**** Input for this task
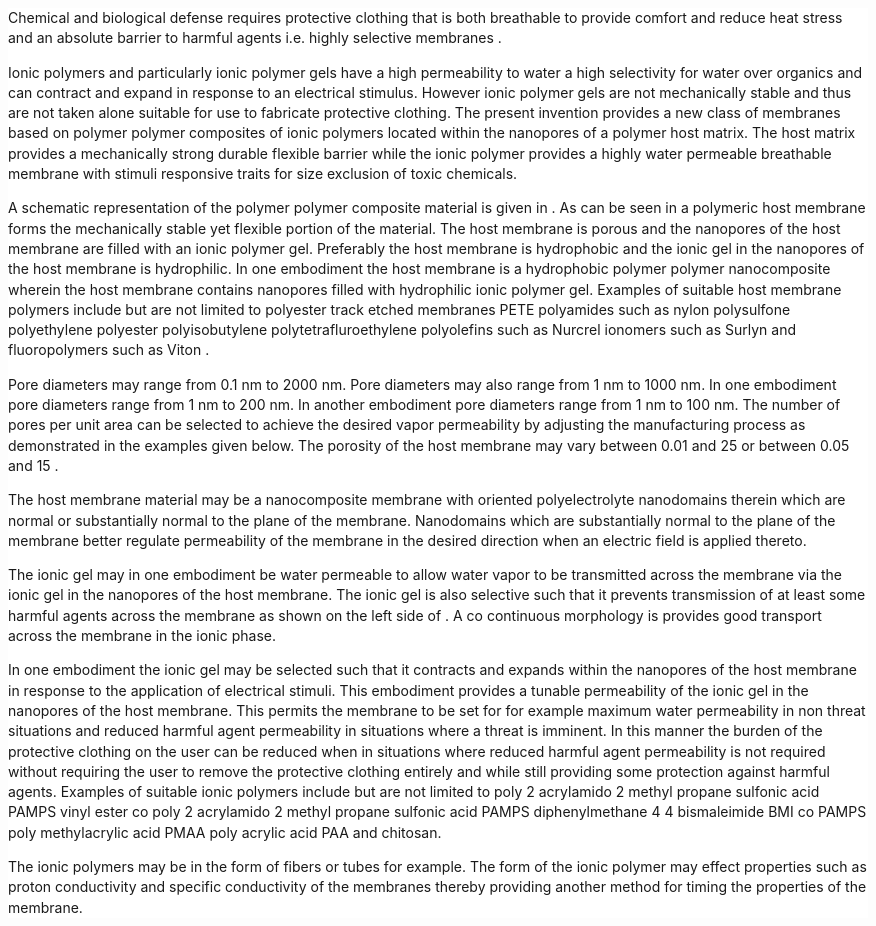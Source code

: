 Chemical and biological defense requires protective clothing that is both breathable to provide comfort and reduce heat stress and an absolute barrier to harmful agents i.e. highly selective membranes .

Ionic polymers and particularly ionic polymer gels have a high permeability to water a high selectivity for water over organics and can contract and expand in response to an electrical stimulus. However ionic polymer gels are not mechanically stable and thus are not taken alone suitable for use to fabricate protective clothing. The present invention provides a new class of membranes based on polymer polymer composites of ionic polymers located within the nanopores of a polymer host matrix. The host matrix provides a mechanically strong durable flexible barrier while the ionic polymer provides a highly water permeable breathable membrane with stimuli responsive traits for size exclusion of toxic chemicals.

A schematic representation of the polymer polymer composite material is given in . As can be seen in a polymeric host membrane forms the mechanically stable yet flexible portion of the material. The host membrane is porous and the nanopores of the host membrane are filled with an ionic polymer gel. Preferably the host membrane is hydrophobic and the ionic gel in the nanopores of the host membrane is hydrophilic. In one embodiment the host membrane is a hydrophobic polymer polymer nanocomposite wherein the host membrane contains nanopores filled with hydrophilic ionic polymer gel. Examples of suitable host membrane polymers include but are not limited to polyester track etched membranes PETE polyamides such as nylon polysulfone polyethylene polyester polyisobutylene polytetrafluroethylene polyolefins such as Nurcrel ionomers such as Surlyn and fluoropolymers such as Viton .

Pore diameters may range from 0.1 nm to 2000 nm. Pore diameters may also range from 1 nm to 1000 nm. In one embodiment pore diameters range from 1 nm to 200 nm. In another embodiment pore diameters range from 1 nm to 100 nm. The number of pores per unit area can be selected to achieve the desired vapor permeability by adjusting the manufacturing process as demonstrated in the examples given below. The porosity of the host membrane may vary between 0.01 and 25 or between 0.05 and 15 .

The host membrane material may be a nanocomposite membrane with oriented polyelectrolyte nanodomains therein which are normal or substantially normal to the plane of the membrane. Nanodomains which are substantially normal to the plane of the membrane better regulate permeability of the membrane in the desired direction when an electric field is applied thereto.

The ionic gel may in one embodiment be water permeable to allow water vapor to be transmitted across the membrane via the ionic gel in the nanopores of the host membrane. The ionic gel is also selective such that it prevents transmission of at least some harmful agents across the membrane as shown on the left side of . A co continuous morphology is provides good transport across the membrane in the ionic phase.

In one embodiment the ionic gel may be selected such that it contracts and expands within the nanopores of the host membrane in response to the application of electrical stimuli. This embodiment provides a tunable permeability of the ionic gel in the nanopores of the host membrane. This permits the membrane to be set for for example maximum water permeability in non threat situations and reduced harmful agent permeability in situations where a threat is imminent. In this manner the burden of the protective clothing on the user can be reduced when in situations where reduced harmful agent permeability is not required without requiring the user to remove the protective clothing entirely and while still providing some protection against harmful agents. Examples of suitable ionic polymers include but are not limited to poly 2 acrylamido 2 methyl propane sulfonic acid PAMPS vinyl ester co poly 2 acrylamido 2 methyl propane sulfonic acid PAMPS diphenylmethane 4 4 bismaleimide BMI co PAMPS poly methylacrylic acid PMAA poly acrylic acid PAA and chitosan.

The ionic polymers may be in the form of fibers or tubes for example. The form of the ionic polymer may effect properties such as proton conductivity and specific conductivity of the membranes thereby providing another method for timing the properties of the membrane.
********
= Directions for this task =
Whatever lies between the first line of the data and the line holding "A schematic representation", inclusive, should be repeated exactly, apart from the pictures.

= Result of this task =
Source code

: Chemical and biological defense requires protective clothing that is both breathable to provide comfort and reduce heat stress and an absolute barrier to harmful agents i.e. highly selective membranes .

Ionic polymers and particularly ionic polymer gels have a high permeability to water a high selectivity for water over organics and can contract and expand in response to an electrical stimulus. However ionic polymer gels are not mechanically stable and thus are not taken alone suitable for use to fabricate protective clothing. The present invention provides a new class of membranes based on polymer polymer composites of ionic polymers located within the nanopores of a polymer host matrix. The host matrix provides a mechanically strong durable flexible barrier while the ionic polymer provides a highly water permeable breathable membrane with stimuli responsive traits for size exclusion of toxic chemicals.

A schematic representation of the polymer polymer composite material is given in . As can be seen in a polymeric host membrane forms the mechanically stable yet flexible portion of the material. The host membrane is porous and the nanopores of the host membrane are filled with an ionic polymer gel. Preferably the host membrane is hydrophobic and the ionic gel in the nanopores of the host membrane is hydrophilic. In one embodiment the host membrane is a hydrophobic polymer polymer nanocomposite wherein the host membrane contains nanopores filled with hydrophilic ionic polymer gel. Examples of suitable host membrane polymers include but are not limited to polyester track etched membranes PETE polyamides such as nylon polysulfone polyethylene polyester polyisobutylene polytetrafluroethylene polyolefins such as Nurcrel ionomers such as Surlyn and fluoropolymers such as Viton .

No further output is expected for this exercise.